PROMPT: Whenever a line in the records below holds the string "dengan", copy it out.

┌─ RECORDS PROVIDED

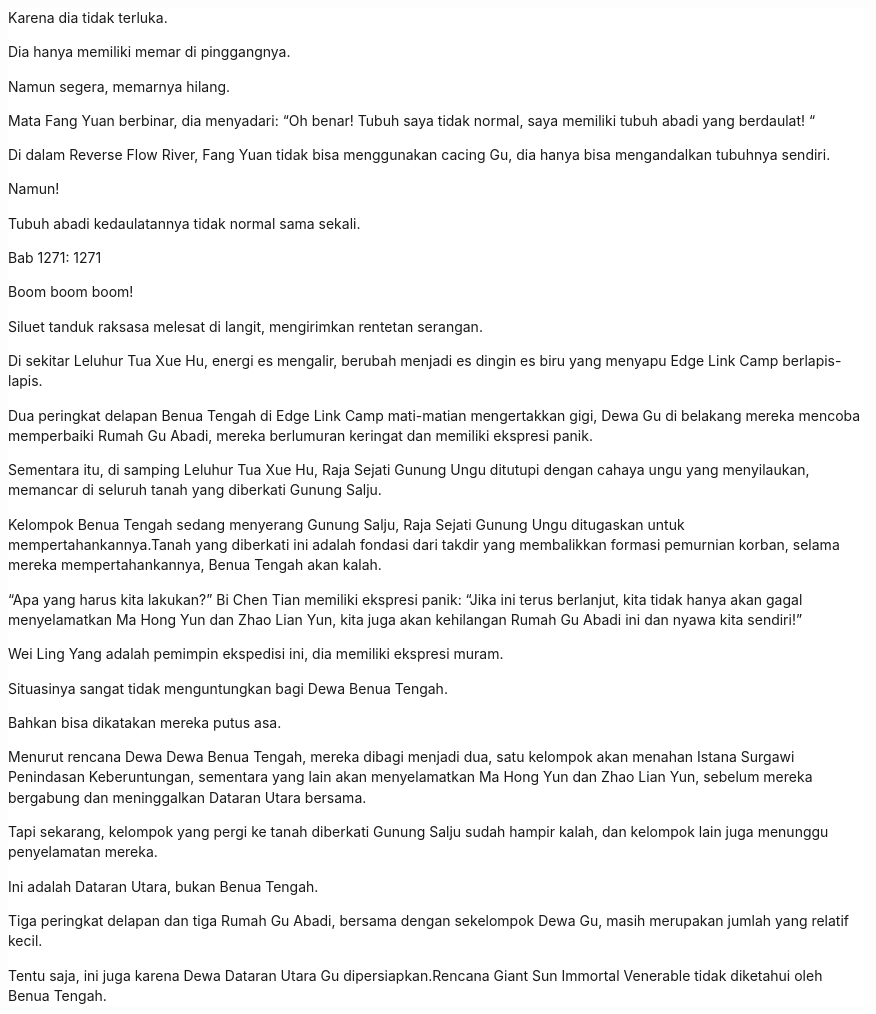 Karena dia tidak terluka.

Dia hanya memiliki memar di pinggangnya.

Namun segera, memarnya hilang.

Mata Fang Yuan berbinar, dia menyadari: “Oh benar! Tubuh saya tidak normal, saya memiliki tubuh abadi yang berdaulat! “

Di dalam Reverse Flow River, Fang Yuan tidak bisa menggunakan cacing Gu, dia hanya bisa mengandalkan tubuhnya sendiri.

Namun!

Tubuh abadi kedaulatannya tidak normal sama sekali.

Bab 1271: 1271

Boom boom boom!

Siluet tanduk raksasa melesat di langit, mengirimkan rentetan serangan.

Di sekitar Leluhur Tua Xue Hu, energi es mengalir, berubah menjadi es dingin es biru yang menyapu Edge Link Camp berlapis-lapis.

Dua peringkat delapan Benua Tengah di Edge Link Camp mati-matian mengertakkan gigi, Dewa Gu di belakang mereka mencoba memperbaiki Rumah Gu Abadi, mereka berlumuran keringat dan memiliki ekspresi panik.

Sementara itu, di samping Leluhur Tua Xue Hu, Raja Sejati Gunung Ungu ditutupi dengan cahaya ungu yang menyilaukan, memancar di seluruh tanah yang diberkati Gunung Salju.

Kelompok Benua Tengah sedang menyerang Gunung Salju, Raja Sejati Gunung Ungu ditugaskan untuk mempertahankannya.Tanah yang diberkati ini adalah fondasi dari takdir yang membalikkan formasi pemurnian korban, selama mereka mempertahankannya, Benua Tengah akan kalah.

“Apa yang harus kita lakukan?” Bi Chen Tian memiliki ekspresi panik: “Jika ini terus berlanjut, kita tidak hanya akan gagal menyelamatkan Ma Hong Yun dan Zhao Lian Yun, kita juga akan kehilangan Rumah Gu Abadi ini dan nyawa kita sendiri!”

Wei Ling Yang adalah pemimpin ekspedisi ini, dia memiliki ekspresi muram.

Situasinya sangat tidak menguntungkan bagi Dewa Benua Tengah.

Bahkan bisa dikatakan mereka putus asa.

Menurut rencana Dewa Dewa Benua Tengah, mereka dibagi menjadi dua, satu kelompok akan menahan Istana Surgawi Penindasan Keberuntungan, sementara yang lain akan menyelamatkan Ma Hong Yun dan Zhao Lian Yun, sebelum mereka bergabung dan meninggalkan Dataran Utara bersama.

Tapi sekarang, kelompok yang pergi ke tanah diberkati Gunung Salju sudah hampir kalah, dan kelompok lain juga menunggu penyelamatan mereka.

Ini adalah Dataran Utara, bukan Benua Tengah.

Tiga peringkat delapan dan tiga Rumah Gu Abadi, bersama dengan sekelompok Dewa Gu, masih merupakan jumlah yang relatif kecil.

Tentu saja, ini juga karena Dewa Dataran Utara Gu dipersiapkan.Rencana Giant Sun Immortal Venerable tidak diketahui oleh Benua Tengah.
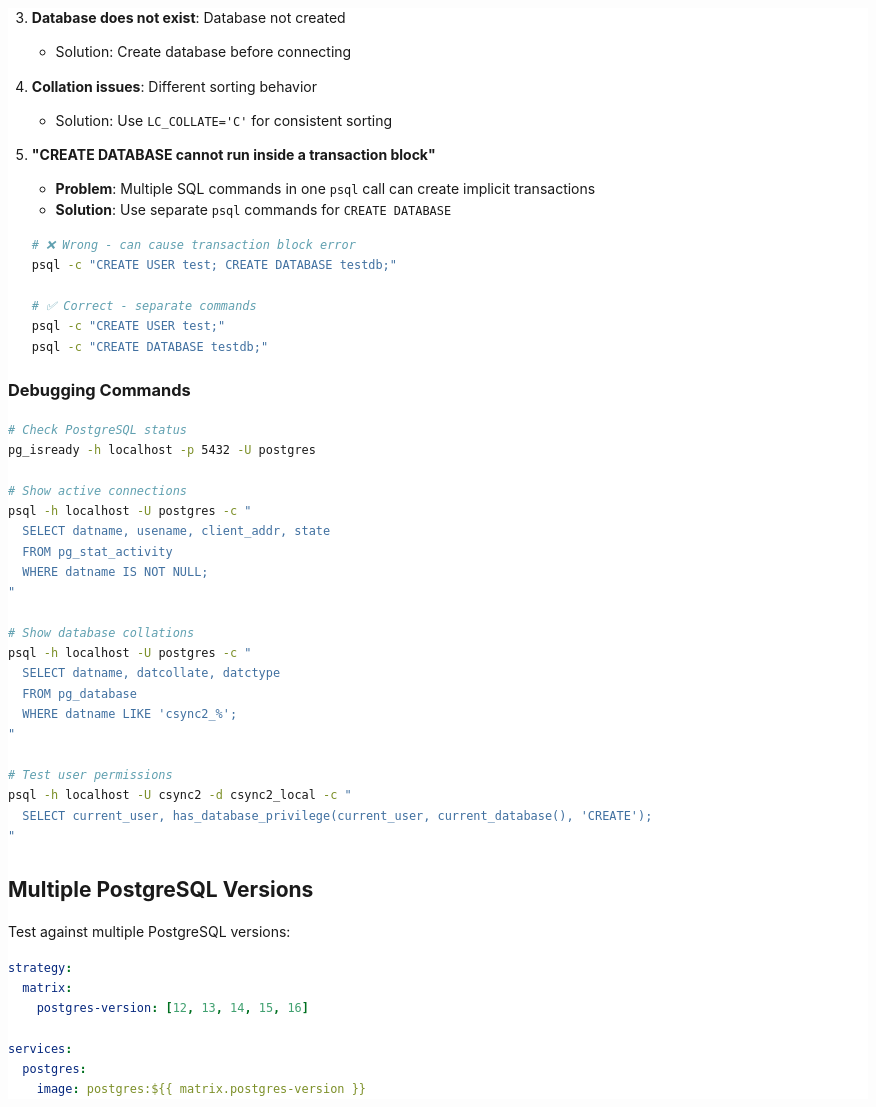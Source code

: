 3. **Database does not exist**: Database not created
   - Solution: Create database before connecting

4. **Collation issues**: Different sorting behavior
   - Solution: Use `LC_COLLATE='C'` for consistent sorting

5. **"CREATE DATABASE cannot run inside a transaction block"**
   - **Problem**: Multiple SQL commands in one `psql` call can create implicit transactions
   - **Solution**: Use separate `psql` commands for `CREATE DATABASE`
   ```bash
   # ❌ Wrong - can cause transaction block error
   psql -c "CREATE USER test; CREATE DATABASE testdb;"

   # ✅ Correct - separate commands
   psql -c "CREATE USER test;"
   psql -c "CREATE DATABASE testdb;"
   ```

### Debugging Commands

```bash
# Check PostgreSQL status
pg_isready -h localhost -p 5432 -U postgres

# Show active connections
psql -h localhost -U postgres -c "
  SELECT datname, usename, client_addr, state 
  FROM pg_stat_activity 
  WHERE datname IS NOT NULL;
"

# Show database collations
psql -h localhost -U postgres -c "
  SELECT datname, datcollate, datctype 
  FROM pg_database 
  WHERE datname LIKE 'csync2_%';
"

# Test user permissions
psql -h localhost -U csync2 -d csync2_local -c "
  SELECT current_user, has_database_privilege(current_user, current_database(), 'CREATE');
"
```

## Multiple PostgreSQL Versions

Test against multiple PostgreSQL versions:

```yaml
strategy:
  matrix:
    postgres-version: [12, 13, 14, 15, 16]

services:
  postgres:
    image: postgres:${{ matrix.postgres-version }}
```
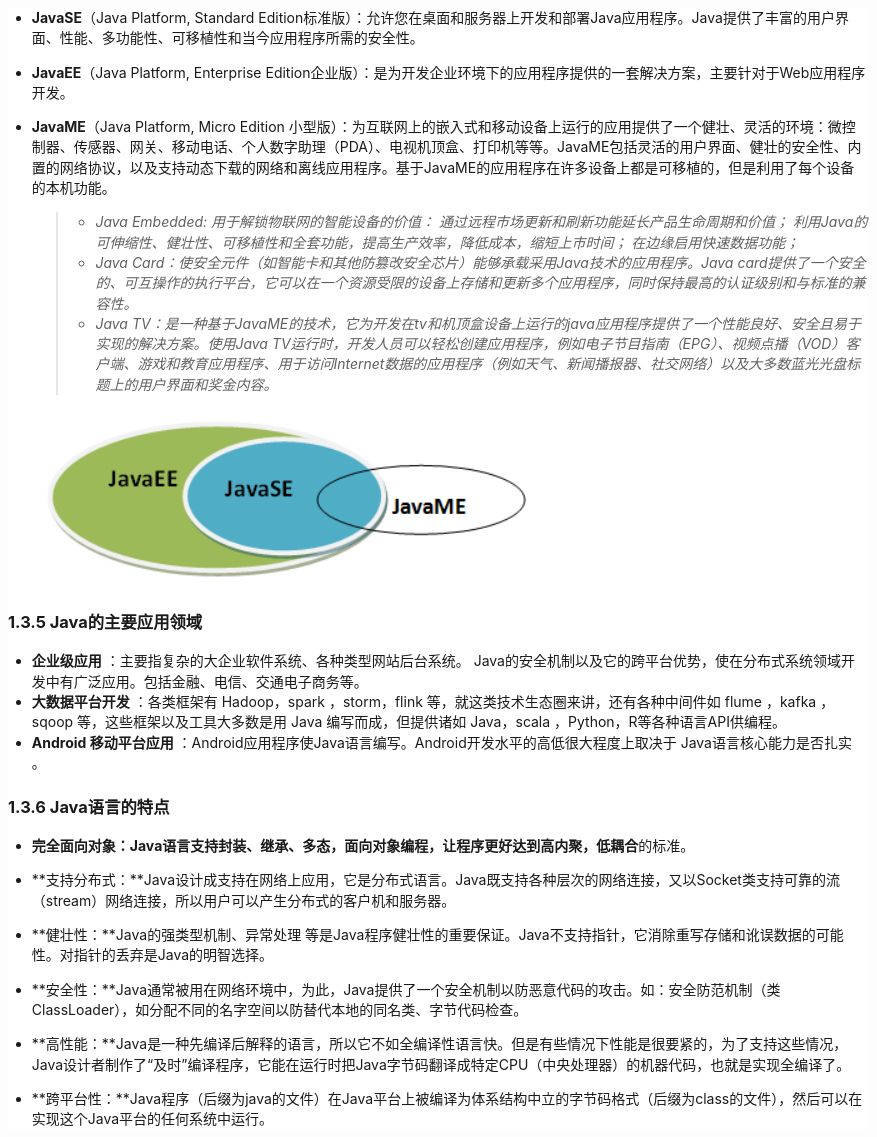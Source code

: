 * **JavaSE**（Java Platform, Standard Edition标准版）：允许您在桌面和服务器上开发和部署Java应用程序。Java提供了丰富的用户界面、性能、多功能性、可移植性和当今应用程序所需的安全性。

* **JavaEE**（Java Platform, Enterprise Edition企业版）：是为开发企业环境下的应用程序提供的一套解决方案，主要针对于Web应用程序开发。

* **JavaME**（Java Platform, Micro Edition 小型版）：为互联网上的嵌入式和移动设备上运行的应用提供了一个健壮、灵活的环境：微控制器、传感器、网关、移动电话、个人数字助理（PDA）、电视机顶盒、打印机等等。JavaME包括灵活的用户界面、健壮的安全性、内置的网络协议，以及支持动态下载的网络和离线应用程序。基于JavaME的应用程序在许多设备上都是可移植的，但是利用了每个设备的本机功能。
  
  > *  *Java Embedded: 用于解锁物联网的智能设备的价值：*
  >   *通过远程市场更新和刷新功能延长产品生命周期和价值；*
  >   *利用Java的可伸缩性、健壮性、可移植性和全套功能，提高生产效率，降低成本，缩短上市时间；*
  >   *在边缘启用快速数据功能；*
  > *  *Java Card：使安全元件（如智能卡和其他防篡改安全芯片）能够承载采用Java技术的应用程序。Java card提供了一个安全的、可互操作的执行平台，它可以在一个资源受限的设备上存储和更新多个应用程序，同时保持最高的认证级别和与标准的兼容性。*
  > *  *Java TV：是一种基于JavaME的技术，它为开发在tv和机顶盒设备上运行的java应用程序提供了一个性能良好、安全且易于实现的解决方案。使用Java TV运行时，开发人员可以轻松创建应用程序，例如电子节目指南（EPG）、视频点播（VOD）客户端、游戏和教育应用程序、用于访问Internet数据的应用程序（例如天气、新闻播报器、社交网络）以及大多数蓝光光盘标题上的用户界面和奖金内容。*
  
  ![image-20230512104914193](imgs/image-20230512104914193.png)

### 1.3.5  Java的主要应用领域

- **企业级应用** ：主要指复杂的大企业软件系统、各种类型网站后台系统。 Java的安全机制以及它的跨平台优势，使在分布式系统领域开发中有广泛应用。包括金融、电信、交通电子商务等。
- **大数据平台开发** ：各类框架有 Hadoop，spark ，storm，flink 等，就这类技术生态圈来讲，还有各种中间件如 flume ，kafka ，sqoop 等，这些框架以及工具大多数是用 Java 编写而成，但提供诸如 Java，scala ，Python，R等各种语言API供编程。
- **Android 移动平台应用** ：Android应用程序使Java语言编写。Android开发水平的高低很大程度上取决于 Java语言核心能力是否扎实 。

### 1.3.6  **Java语言的特点**

* **完全面向对象：**Java语言支持封装、继承、多态，面向对象编程，让程序更好达到**高内聚，低耦合**的标准。

* **支持分布式：**Java设计成支持在网络上应用，它是分布式语言。Java既支持各种层次的网络连接，又以Socket类支持可靠的流（stream）网络连接，所以用户可以产生分布式的客户机和服务器。

* **健壮性：**Java的强类型机制、异常处理 等是Java程序健壮性的重要保证。Java不支持指针，它消除重写存储和讹误数据的可能性。对指针的丢弃是Java的明智选择。

* **安全性：**Java通常被用在网络环境中，为此，Java提供了一个安全机制以防恶意代码的攻击。如：安全防范机制（类ClassLoader），如分配不同的名字空间以防替代本地的同名类、字节代码检查。

* **高性能：**Java是一种先编译后解释的语言，所以它不如全编译性语言快。但是有些情况下性能是很要紧的，为了支持这些情况，Java设计者制作了“及时”编译程序，它能在运行时把Java字节码翻译成特定CPU（中央处理器）的机器代码，也就是实现全编译了。

* **跨平台性：**Java程序（后缀为java的文件）在Java平台上被编译为体系结构中立的字节码格式（后缀为class的文件），然后可以在实现这个Java平台的任何系统中运行。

└─

TASK RESULT:
Sementara itu, di samping Leluhur Tua Xue Hu, Raja Sejati Gunung Ungu ditutupi dengan cahaya ungu yang menyilaukan, memancar di seluruh tanah yang diberkati Gunung Salju.
Tiga peringkat delapan dan tiga Rumah Gu Abadi, bersama dengan sekelompok Dewa Gu, masih merupakan jumlah yang relatif kecil.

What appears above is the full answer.